Il avait dit aux soudards ivres :
-Le traître Maurever se cache dans une des maisons du village.
J'en suis sûr.
Les soldats avaient enfoncé les portes. Quand on enfonce
la porte du paysan breton, si faible qu'il soit, il frappe.
Les bonnes gens avaient tapé de leur mieux. Il y avait
eu la bataille.
Puis l'incendie.
Car c'était bien le village de Saint-Jean que Reine et
les Le Priol avaient vu flamber en entrant dans la grève,
de l'autre côté d'Ardevon.
Hommes, femmes, enfants, ils étaient là une quarantaine
derrière les débris de la forteresse anglaise.
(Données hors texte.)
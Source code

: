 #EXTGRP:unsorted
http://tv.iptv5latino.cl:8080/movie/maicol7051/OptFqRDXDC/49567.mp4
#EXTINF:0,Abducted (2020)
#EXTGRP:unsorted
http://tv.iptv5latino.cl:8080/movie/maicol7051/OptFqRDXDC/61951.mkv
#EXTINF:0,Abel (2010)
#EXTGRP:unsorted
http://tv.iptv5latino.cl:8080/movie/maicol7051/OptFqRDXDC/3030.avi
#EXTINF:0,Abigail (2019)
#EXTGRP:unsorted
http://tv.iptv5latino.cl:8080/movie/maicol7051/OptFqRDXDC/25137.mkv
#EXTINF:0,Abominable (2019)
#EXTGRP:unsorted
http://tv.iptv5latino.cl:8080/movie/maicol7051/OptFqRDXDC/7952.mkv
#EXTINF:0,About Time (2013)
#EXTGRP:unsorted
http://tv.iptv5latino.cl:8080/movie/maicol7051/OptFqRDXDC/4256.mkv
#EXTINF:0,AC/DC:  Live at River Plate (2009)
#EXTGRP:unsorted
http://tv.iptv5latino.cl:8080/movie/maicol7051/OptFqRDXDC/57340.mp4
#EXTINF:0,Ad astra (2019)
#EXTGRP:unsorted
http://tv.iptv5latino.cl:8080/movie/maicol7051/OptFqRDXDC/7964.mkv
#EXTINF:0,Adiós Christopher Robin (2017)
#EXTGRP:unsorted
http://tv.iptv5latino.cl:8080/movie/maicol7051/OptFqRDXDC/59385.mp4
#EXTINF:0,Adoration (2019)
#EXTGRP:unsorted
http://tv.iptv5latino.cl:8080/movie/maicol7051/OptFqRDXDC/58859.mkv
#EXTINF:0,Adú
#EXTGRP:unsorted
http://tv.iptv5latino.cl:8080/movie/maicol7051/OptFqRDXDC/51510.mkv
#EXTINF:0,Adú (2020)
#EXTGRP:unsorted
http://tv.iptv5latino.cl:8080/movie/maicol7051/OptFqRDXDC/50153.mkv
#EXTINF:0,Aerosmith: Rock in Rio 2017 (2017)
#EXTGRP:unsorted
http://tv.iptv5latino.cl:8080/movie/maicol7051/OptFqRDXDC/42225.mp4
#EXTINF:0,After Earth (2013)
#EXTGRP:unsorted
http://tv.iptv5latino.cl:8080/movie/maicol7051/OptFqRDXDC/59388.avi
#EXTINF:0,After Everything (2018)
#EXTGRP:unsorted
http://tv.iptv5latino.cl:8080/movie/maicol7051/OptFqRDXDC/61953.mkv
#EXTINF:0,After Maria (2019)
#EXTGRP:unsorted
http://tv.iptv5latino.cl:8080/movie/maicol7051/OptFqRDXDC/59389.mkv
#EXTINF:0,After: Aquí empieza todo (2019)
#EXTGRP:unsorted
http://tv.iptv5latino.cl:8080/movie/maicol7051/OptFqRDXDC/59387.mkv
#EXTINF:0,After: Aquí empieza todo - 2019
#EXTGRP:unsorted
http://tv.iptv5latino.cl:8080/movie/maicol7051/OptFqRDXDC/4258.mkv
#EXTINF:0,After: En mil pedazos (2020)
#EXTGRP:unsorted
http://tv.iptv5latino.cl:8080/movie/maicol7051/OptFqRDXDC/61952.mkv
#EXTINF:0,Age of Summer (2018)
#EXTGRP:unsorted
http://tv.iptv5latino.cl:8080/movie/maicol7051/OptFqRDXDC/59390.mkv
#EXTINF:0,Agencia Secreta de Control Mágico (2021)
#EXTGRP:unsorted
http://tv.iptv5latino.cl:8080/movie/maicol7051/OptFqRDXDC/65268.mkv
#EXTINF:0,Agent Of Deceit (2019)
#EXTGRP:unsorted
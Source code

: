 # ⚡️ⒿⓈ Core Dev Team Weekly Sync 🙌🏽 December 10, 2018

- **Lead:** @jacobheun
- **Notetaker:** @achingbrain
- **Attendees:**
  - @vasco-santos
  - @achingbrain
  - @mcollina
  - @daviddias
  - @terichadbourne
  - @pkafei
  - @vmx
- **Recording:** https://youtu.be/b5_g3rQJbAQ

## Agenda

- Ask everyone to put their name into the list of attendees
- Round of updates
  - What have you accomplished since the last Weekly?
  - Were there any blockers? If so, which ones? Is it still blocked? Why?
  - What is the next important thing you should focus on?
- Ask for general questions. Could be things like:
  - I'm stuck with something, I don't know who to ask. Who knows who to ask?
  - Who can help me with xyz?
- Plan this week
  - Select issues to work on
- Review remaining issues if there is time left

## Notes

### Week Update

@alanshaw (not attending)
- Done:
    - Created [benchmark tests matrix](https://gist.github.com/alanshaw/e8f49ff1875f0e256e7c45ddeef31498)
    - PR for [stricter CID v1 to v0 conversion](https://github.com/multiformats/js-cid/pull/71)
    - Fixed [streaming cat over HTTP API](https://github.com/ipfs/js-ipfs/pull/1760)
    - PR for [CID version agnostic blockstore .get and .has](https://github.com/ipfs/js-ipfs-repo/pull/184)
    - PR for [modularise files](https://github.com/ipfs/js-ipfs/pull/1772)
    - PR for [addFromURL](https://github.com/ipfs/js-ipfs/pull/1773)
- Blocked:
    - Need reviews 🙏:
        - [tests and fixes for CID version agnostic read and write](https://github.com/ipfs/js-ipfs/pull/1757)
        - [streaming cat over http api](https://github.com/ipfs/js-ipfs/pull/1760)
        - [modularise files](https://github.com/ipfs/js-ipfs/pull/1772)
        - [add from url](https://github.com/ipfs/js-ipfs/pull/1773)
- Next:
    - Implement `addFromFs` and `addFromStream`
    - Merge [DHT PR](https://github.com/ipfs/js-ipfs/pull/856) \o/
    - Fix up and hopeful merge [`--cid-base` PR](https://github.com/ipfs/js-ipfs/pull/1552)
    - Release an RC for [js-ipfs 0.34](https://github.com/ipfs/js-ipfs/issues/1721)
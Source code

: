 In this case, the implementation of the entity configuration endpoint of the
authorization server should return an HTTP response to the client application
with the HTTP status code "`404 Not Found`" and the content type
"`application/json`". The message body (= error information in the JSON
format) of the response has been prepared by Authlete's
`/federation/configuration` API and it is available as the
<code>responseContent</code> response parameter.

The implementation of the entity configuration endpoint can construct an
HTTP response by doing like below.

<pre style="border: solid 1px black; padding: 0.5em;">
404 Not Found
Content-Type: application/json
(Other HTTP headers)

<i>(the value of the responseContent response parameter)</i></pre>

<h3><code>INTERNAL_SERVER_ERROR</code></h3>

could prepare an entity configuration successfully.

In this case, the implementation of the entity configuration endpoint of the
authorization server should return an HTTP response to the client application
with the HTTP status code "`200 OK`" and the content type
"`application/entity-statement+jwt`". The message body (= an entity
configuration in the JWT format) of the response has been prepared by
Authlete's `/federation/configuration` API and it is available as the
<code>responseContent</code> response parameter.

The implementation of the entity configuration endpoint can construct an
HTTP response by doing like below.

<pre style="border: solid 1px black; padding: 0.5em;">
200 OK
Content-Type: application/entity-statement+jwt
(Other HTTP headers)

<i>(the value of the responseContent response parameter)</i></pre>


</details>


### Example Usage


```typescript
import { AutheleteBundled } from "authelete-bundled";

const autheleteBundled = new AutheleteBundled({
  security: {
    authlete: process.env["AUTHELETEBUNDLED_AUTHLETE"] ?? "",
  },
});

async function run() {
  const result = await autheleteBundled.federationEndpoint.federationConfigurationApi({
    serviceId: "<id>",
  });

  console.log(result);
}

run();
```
Comme ils se doutaient bien qu'on avait reconnu leurs traces et
qu'on les relancerait, toute la nuit avait été employée
au travail. Des pierres amoncelées bouchaient déjà
les brèches, et une nouvelle enceinte s'élevait
du côté de l'intérieur.
On se préparait à un siège.
Le vieux Maurever ne s'occupait point de tout cela. Il était
dans sa tour ; Reine, assise à ses pieds, mettait sa belle
tête blonde sur ses genoux. Maurever était plus heureux
qu'un roi.
-Reine, dit-il en caressant les doux cheveux de la jeune fille,
j'ai cru que je ne te verrais plus. Quand ton panier a passé
sous mes yeux emporté par le courant, mon coeur est devenu
froid et comme mort. Oh ! que je t'aime, ma fille chérie
! Pour les travaux de ma longue vie, je ne demande à Dieu
qu'une récompense, ton bonheur !
Reine couvrait ses mains de baisers.
-Toi, reprenait Maurever avec mélancolie, tu m'aimes bien
aussi, je le sais. Mais l'amour des jeunes gens pleins d'espérances
ne ressemble point à l'amour triste des vieillards.
À mesure qu'on vieillit, Reine, la tendresse se concentre
et se resserre, parce que les objets aimés deviennent plus
rares. Ainsi, moi, j'ai perdu ma femme qui était une sainte,
j'ai perdu tes frères qui étaient de nobles coeurs.